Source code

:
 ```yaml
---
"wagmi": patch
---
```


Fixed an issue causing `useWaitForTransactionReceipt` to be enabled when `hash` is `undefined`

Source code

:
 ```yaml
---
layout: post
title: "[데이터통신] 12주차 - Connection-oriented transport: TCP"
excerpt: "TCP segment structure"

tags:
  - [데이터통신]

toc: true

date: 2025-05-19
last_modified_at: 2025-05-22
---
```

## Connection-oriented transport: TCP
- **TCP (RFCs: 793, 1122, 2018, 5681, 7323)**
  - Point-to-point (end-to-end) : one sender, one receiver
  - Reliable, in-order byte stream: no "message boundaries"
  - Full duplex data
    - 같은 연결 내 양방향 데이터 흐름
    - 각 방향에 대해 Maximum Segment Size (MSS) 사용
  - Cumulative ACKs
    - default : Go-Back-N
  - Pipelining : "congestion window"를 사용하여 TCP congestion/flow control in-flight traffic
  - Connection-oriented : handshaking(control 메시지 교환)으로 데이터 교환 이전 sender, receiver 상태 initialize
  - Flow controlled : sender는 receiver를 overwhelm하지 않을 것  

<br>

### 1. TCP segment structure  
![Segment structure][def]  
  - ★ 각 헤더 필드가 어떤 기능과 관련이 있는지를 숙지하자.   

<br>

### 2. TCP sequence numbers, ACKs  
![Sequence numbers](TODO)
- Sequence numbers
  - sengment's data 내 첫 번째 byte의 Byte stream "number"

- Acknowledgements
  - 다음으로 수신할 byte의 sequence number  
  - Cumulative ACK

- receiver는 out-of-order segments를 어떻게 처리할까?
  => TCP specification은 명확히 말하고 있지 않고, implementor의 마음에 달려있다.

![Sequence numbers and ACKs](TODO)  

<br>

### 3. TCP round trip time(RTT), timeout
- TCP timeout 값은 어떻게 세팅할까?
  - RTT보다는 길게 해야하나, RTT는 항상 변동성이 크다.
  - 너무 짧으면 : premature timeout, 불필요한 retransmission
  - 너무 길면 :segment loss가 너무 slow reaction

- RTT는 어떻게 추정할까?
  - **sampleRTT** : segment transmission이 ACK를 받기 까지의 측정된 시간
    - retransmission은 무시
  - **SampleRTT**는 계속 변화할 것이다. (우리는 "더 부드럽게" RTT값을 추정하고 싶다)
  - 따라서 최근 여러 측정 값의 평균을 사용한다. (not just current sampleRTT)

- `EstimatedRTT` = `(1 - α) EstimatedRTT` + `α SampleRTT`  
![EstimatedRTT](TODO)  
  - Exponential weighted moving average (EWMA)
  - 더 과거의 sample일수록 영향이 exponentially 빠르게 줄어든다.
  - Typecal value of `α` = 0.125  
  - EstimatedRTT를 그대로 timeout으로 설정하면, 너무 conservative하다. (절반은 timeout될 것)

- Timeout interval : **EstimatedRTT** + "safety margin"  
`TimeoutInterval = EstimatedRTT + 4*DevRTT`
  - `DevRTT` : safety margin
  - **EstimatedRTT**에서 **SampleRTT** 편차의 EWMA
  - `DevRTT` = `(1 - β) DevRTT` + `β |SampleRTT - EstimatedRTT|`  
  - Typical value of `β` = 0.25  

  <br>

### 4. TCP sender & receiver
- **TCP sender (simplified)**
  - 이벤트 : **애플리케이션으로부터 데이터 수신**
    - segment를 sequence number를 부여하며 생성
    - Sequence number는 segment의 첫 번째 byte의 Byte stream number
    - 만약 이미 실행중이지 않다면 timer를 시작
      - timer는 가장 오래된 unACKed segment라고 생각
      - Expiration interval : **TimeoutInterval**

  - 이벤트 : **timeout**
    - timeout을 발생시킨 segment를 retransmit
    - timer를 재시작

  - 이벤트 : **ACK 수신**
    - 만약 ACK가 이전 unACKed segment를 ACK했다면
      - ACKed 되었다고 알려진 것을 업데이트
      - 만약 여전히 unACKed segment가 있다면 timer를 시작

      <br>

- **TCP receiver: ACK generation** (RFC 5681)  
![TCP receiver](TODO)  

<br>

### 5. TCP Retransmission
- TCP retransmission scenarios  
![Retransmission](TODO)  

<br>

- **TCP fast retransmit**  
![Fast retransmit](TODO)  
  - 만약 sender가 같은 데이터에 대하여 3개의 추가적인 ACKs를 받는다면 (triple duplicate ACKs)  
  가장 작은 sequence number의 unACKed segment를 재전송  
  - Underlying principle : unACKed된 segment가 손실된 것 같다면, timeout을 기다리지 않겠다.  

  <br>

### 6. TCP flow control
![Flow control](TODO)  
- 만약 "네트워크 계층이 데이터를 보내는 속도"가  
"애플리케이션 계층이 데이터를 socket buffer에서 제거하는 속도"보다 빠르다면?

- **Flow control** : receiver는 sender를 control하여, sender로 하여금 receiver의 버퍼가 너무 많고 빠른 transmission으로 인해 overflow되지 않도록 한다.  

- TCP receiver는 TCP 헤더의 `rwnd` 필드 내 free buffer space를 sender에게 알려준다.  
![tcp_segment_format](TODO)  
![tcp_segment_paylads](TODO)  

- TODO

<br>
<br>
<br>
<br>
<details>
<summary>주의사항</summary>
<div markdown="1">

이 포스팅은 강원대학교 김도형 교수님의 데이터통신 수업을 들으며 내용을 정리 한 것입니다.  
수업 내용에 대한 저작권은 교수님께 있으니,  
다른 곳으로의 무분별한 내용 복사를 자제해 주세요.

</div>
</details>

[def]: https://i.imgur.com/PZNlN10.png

+===+

Work required:
Please set down all of the records exactly.

Response to the exercise:
Source code

:
 ```yaml
---
"wagmi": patch
---
```


Fixed an issue causing `useWaitForTransactionReceipt` to be enabled when `hash` is `undefined`

Source code

:
 ```yaml
---
layout: post
title: "[데이터통신] 12주차 - Connection-oriented transport: TCP"
excerpt: "TCP segment structure"

tags:
  - [데이터통신]

toc: true

date: 2025-05-19
last_modified_at: 2025-05-22
---
```

## Connection-oriented transport: TCP
- **TCP (RFCs: 793, 1122, 2018, 5681, 7323)**
  - Point-to-point (end-to-end) : one sender, one receiver
  - Reliable, in-order byte stream: no "message boundaries"
  - Full duplex data
    - 같은 연결 내 양방향 데이터 흐름
    - 각 방향에 대해 Maximum Segment Size (MSS) 사용
  - Cumulative ACKs
    - default : Go-Back-N
  - Pipelining : "congestion window"를 사용하여 TCP congestion/flow control in-flight traffic
  - Connection-oriented : handshaking(control 메시지 교환)으로 데이터 교환 이전 sender, receiver 상태 initialize
  - Flow controlled : sender는 receiver를 overwhelm하지 않을 것  

<br>

### 1. TCP segment structure  
![Segment structure][def]  
  - ★ 각 헤더 필드가 어떤 기능과 관련이 있는지를 숙지하자.   

<br>

### 2. TCP sequence numbers, ACKs  
![Sequence numbers](TODO)
- Sequence numbers
  - sengment's data 내 첫 번째 byte의 Byte stream "number"

- Acknowledgements
  - 다음으로 수신할 byte의 sequence number  
  - Cumulative ACK

- receiver는 out-of-order segments를 어떻게 처리할까?
  => TCP specification은 명확히 말하고 있지 않고, implementor의 마음에 달려있다.

![Sequence numbers and ACKs](TODO)  

<br>

### 3. TCP round trip time(RTT), timeout
- TCP timeout 값은 어떻게 세팅할까?
  - RTT보다는 길게 해야하나, RTT는 항상 변동성이 크다.
  - 너무 짧으면 : premature timeout, 불필요한 retransmission
  - 너무 길면 :segment loss가 너무 slow reaction

- RTT는 어떻게 추정할까?
  - **sampleRTT** : segment transmission이 ACK를 받기 까지의 측정된 시간
    - retransmission은 무시
  - **SampleRTT**는 계속 변화할 것이다. (우리는 "더 부드럽게" RTT값을 추정하고 싶다)
  - 따라서 최근 여러 측정 값의 평균을 사용한다. (not just current sampleRTT)

- `EstimatedRTT` = `(1 - α) EstimatedRTT` + `α SampleRTT`  
![EstimatedRTT](TODO)  
  - Exponential weighted moving average (EWMA)
  - 더 과거의 sample일수록 영향이 exponentially 빠르게 줄어든다.
  - Typecal value of `α` = 0.125  
  - EstimatedRTT를 그대로 timeout으로 설정하면, 너무 conservative하다. (절반은 timeout될 것)

- Timeout interval : **EstimatedRTT** + "safety margin"  
`TimeoutInterval = EstimatedRTT + 4*DevRTT`
  - `DevRTT` : safety margin
  - **EstimatedRTT**에서 **SampleRTT** 편차의 EWMA
  - `DevRTT` = `(1 - β) DevRTT` + `β |SampleRTT - EstimatedRTT|`  
  - Typical value of `β` = 0.25  

  <br>

### 4. TCP sender & receiver
- **TCP sender (simplified)**
  - 이벤트 : **애플리케이션으로부터 데이터 수신**
    - segment를 sequence number를 부여하며 생성
    - Sequence number는 segment의 첫 번째 byte의 Byte stream number
    - 만약 이미 실행중이지 않다면 timer를 시작
      - timer는 가장 오래된 unACKed segment라고 생각
      - Expiration interval : **TimeoutInterval**

  - 이벤트 : **timeout**
    - timeout을 발생시킨 segment를 retransmit
    - timer를 재시작

  - 이벤트 : **ACK 수신**
    - 만약 ACK가 이전 unACKed segment를 ACK했다면
      - ACKed 되었다고 알려진 것을 업데이트
      - 만약 여전히 unACKed segment가 있다면 timer를 시작

      <br>

- **TCP receiver: ACK generation** (RFC 5681)  
![TCP receiver](TODO)  

<br>

### 5. TCP Retransmission
- TCP retransmission scenarios  
![Retransmission](TODO)  

<br>

- **TCP fast retransmit**  
![Fast retransmit](TODO)  
  - 만약 sender가 같은 데이터에 대하여 3개의 추가적인 ACKs를 받는다면 (triple duplicate ACKs)  
  가장 작은 sequence number의 unACKed segment를 재전송  
  - Underlying principle : unACKed된 segment가 손실된 것 같다면, timeout을 기다리지 않겠다.  

  <br>

### 6. TCP flow control
![Flow control](TODO)  
- 만약 "네트워크 계층이 데이터를 보내는 속도"가  
"애플리케이션 계층이 데이터를 socket buffer에서 제거하는 속도"보다 빠르다면?

- **Flow control** : receiver는 sender를 control하여, sender로 하여금 receiver의 버퍼가 너무 많고 빠른 transmission으로 인해 overflow되지 않도록 한다.  

- TCP receiver는 TCP 헤더의 `rwnd` 필드 내 free buffer space를 sender에게 알려준다.  
![tcp_segment_format](TODO)  
![tcp_segment_paylads](TODO)  

- TODO

<br>
<br>
<br>
<br>
<details>
<summary>주의사항</summary>
<div markdown="1">

이 포스팅은 강원대학교 김도형 교수님의 데이터통신 수업을 들으며 내용을 정리 한 것입니다.  
수업 내용에 대한 저작권은 교수님께 있으니,  
다른 곳으로의 무분별한 내용 복사를 자제해 주세요.

</div>
</details>

[def]: https://i.imgur.com/PZNlN10.png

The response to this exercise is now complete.